### Entries shown

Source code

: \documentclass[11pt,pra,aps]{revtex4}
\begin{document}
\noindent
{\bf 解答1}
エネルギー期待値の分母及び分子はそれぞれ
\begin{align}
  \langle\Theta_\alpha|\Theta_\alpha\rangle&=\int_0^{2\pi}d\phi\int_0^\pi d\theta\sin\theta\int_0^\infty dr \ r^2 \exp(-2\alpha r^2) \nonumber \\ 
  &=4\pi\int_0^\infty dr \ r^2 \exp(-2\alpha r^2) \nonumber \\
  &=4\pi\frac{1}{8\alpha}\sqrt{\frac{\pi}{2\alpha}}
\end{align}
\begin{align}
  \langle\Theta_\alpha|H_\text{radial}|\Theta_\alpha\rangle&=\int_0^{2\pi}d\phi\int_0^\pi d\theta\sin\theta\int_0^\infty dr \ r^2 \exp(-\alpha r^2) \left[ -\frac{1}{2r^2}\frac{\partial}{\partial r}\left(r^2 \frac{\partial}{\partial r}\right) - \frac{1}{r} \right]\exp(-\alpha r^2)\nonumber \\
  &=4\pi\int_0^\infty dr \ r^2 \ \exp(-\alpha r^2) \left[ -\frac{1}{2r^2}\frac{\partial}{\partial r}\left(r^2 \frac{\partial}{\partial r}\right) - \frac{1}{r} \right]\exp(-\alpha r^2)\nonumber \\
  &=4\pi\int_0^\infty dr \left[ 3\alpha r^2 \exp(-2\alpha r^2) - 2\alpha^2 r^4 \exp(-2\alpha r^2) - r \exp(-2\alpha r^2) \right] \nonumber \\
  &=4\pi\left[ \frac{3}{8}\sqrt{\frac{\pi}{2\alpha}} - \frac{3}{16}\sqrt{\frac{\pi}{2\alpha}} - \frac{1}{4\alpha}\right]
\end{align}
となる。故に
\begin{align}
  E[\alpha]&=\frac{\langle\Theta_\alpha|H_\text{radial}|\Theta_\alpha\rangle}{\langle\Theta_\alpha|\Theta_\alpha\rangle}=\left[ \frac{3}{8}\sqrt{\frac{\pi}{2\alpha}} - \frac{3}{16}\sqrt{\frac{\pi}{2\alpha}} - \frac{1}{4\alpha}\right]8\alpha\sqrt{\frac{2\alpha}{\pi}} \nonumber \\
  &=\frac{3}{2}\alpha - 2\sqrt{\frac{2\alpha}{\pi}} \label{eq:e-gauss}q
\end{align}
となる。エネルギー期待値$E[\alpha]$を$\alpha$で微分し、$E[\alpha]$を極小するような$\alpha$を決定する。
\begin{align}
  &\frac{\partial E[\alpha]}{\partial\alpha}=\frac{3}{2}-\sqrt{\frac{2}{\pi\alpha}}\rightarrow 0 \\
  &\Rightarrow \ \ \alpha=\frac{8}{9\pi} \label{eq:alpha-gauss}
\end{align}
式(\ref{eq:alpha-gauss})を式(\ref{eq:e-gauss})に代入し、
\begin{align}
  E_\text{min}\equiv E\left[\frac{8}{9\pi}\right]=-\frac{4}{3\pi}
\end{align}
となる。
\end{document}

######
### Entries shown

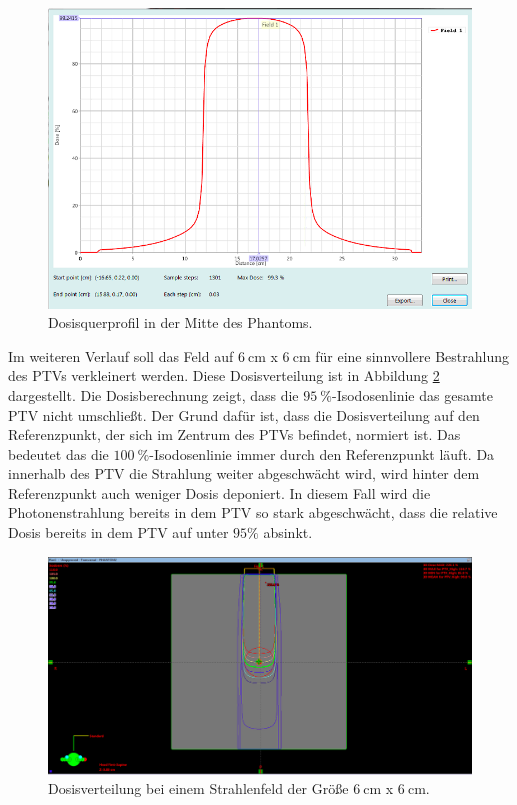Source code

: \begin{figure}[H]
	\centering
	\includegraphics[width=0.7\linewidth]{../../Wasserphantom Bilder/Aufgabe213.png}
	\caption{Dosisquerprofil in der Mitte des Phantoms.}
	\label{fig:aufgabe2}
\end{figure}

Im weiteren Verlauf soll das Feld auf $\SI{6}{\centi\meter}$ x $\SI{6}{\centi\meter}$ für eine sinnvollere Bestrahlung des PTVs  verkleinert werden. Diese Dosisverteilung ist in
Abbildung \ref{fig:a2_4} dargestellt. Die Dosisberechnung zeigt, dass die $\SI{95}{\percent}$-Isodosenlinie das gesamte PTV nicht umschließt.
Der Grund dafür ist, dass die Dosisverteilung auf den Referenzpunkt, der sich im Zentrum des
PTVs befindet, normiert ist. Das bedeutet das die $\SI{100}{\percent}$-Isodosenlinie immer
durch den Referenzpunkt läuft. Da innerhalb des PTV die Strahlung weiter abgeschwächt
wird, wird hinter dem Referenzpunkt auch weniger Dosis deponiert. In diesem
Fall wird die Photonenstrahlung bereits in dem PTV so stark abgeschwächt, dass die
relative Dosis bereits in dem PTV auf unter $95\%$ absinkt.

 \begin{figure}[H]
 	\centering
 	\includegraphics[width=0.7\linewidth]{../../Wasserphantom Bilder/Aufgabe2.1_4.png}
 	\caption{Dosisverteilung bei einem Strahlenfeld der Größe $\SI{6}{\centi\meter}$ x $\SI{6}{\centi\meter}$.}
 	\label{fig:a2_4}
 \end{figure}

######

### Work required
Tally the lines in this data that hold the word "figure" and state only the count.

### Answer to this problem
4